**Work required:** In the material below, find each line with the word "where" and list it.

**Data for review:**

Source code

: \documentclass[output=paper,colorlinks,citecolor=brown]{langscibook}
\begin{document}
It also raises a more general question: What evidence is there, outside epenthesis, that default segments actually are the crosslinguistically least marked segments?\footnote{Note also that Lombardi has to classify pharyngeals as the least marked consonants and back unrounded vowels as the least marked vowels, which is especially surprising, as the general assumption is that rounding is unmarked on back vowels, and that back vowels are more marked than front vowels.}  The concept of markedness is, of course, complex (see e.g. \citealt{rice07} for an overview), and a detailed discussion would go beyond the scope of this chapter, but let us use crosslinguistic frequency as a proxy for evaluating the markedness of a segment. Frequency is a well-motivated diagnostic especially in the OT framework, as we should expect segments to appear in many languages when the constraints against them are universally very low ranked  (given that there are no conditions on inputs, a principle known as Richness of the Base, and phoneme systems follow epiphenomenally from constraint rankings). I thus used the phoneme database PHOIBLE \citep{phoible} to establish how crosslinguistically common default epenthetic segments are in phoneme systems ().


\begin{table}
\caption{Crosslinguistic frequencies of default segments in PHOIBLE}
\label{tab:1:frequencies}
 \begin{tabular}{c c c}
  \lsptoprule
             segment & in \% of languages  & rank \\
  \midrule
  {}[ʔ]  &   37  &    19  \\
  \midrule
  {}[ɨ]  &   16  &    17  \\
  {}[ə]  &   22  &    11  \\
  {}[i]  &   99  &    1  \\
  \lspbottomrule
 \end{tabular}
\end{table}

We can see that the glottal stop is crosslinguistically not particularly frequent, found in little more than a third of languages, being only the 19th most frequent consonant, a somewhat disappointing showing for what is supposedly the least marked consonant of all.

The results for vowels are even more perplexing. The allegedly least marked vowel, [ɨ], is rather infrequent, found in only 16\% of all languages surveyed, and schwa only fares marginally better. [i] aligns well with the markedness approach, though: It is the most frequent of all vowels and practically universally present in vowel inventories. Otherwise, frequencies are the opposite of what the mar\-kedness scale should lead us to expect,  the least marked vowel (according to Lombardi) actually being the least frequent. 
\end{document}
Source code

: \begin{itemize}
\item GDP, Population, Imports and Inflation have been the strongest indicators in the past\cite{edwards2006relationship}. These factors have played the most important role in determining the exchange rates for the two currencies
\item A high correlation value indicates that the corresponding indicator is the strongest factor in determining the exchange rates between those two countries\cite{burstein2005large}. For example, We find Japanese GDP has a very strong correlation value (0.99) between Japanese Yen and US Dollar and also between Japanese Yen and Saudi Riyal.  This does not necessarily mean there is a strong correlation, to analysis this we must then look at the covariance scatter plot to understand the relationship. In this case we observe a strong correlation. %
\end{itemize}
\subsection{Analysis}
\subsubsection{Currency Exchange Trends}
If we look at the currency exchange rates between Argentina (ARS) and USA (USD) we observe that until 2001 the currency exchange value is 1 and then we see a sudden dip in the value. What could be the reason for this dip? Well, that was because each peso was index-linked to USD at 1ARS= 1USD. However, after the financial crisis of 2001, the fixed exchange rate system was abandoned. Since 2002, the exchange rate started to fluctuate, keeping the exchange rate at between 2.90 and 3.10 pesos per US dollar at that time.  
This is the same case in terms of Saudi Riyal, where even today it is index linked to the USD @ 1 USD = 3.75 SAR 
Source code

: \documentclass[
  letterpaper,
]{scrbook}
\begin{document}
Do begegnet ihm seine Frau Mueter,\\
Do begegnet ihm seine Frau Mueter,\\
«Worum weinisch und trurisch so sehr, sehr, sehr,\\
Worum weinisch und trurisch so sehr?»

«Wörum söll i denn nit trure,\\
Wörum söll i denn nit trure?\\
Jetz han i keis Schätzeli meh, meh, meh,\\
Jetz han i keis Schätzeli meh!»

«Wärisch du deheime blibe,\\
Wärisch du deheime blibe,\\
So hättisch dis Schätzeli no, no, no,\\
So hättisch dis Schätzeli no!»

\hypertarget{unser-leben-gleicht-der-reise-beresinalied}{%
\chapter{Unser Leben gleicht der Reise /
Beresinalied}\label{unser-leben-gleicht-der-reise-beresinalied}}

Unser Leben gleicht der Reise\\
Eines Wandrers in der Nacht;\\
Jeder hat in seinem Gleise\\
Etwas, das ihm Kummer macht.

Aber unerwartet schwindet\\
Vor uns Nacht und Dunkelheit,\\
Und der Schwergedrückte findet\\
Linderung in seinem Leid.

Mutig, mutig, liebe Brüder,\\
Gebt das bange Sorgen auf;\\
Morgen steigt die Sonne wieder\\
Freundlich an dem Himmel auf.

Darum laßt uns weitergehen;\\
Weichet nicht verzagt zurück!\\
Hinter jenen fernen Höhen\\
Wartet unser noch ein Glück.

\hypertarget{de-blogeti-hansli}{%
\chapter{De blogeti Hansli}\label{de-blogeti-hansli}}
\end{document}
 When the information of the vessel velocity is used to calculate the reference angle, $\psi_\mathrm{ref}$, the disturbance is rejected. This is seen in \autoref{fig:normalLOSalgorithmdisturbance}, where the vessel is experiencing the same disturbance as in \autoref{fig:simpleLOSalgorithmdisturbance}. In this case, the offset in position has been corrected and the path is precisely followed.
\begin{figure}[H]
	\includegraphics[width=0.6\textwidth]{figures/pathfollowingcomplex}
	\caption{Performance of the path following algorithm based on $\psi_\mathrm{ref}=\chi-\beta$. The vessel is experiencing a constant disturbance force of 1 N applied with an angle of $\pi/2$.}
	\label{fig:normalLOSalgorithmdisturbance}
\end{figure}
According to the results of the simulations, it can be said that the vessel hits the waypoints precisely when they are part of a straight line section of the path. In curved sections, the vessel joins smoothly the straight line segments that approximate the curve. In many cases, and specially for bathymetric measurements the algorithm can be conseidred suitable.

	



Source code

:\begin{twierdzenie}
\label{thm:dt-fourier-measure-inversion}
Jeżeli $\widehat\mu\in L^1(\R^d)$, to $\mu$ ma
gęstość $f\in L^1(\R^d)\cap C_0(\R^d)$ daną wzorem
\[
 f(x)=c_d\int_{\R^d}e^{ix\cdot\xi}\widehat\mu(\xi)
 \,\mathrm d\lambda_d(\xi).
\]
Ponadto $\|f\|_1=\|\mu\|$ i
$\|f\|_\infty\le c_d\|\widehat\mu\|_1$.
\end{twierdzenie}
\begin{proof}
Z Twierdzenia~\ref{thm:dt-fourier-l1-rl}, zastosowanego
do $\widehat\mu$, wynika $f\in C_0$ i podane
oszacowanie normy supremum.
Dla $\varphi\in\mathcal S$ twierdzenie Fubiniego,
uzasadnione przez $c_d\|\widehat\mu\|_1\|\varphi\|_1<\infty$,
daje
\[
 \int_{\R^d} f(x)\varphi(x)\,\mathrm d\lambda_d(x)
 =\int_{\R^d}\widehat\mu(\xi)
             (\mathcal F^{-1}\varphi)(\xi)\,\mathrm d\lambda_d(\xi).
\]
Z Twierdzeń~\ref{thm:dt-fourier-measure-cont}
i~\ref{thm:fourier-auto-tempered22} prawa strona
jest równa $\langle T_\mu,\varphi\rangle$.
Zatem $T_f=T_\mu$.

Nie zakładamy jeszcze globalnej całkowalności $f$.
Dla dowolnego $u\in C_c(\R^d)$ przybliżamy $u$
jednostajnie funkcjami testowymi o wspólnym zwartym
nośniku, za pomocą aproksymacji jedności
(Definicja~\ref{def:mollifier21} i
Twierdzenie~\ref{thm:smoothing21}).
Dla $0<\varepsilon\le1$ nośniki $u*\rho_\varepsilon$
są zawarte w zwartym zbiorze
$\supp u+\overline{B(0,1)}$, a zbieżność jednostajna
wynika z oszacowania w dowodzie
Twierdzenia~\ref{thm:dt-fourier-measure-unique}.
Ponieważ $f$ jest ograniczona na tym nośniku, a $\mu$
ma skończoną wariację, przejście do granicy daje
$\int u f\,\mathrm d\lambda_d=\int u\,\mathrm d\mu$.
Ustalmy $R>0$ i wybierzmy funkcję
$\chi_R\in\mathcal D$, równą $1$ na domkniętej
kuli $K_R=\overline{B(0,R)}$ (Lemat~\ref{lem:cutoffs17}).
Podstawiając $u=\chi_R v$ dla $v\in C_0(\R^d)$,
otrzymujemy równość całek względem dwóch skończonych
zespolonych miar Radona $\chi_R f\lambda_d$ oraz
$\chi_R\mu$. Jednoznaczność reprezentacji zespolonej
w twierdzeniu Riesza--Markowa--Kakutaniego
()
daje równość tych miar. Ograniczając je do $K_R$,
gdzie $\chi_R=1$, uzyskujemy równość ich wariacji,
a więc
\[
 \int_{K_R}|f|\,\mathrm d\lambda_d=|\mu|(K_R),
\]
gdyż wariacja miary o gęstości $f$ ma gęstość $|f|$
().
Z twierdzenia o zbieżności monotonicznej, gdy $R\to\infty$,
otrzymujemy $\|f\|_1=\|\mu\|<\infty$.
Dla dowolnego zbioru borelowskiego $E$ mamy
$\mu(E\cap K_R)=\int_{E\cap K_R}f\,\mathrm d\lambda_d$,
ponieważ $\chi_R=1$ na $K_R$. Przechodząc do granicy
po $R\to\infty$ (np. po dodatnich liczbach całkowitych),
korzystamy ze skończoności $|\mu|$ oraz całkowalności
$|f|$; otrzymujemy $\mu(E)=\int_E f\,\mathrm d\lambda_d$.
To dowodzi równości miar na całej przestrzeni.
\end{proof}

**Solution:**
This is the same case in terms of Saudi Riyal, where even today it is index linked to the USD @ 1 USD = 3.75 SAR 
 When the information of the vessel velocity is used to calculate the reference angle, $\psi_\mathrm{ref}$, the disturbance is rejected. This is seen in \autoref{fig:normalLOSalgorithmdisturbance}, where the vessel is experiencing the same disturbance as in \autoref{fig:simpleLOSalgorithmdisturbance}. In this case, the offset in position has been corrected and the path is precisely followed.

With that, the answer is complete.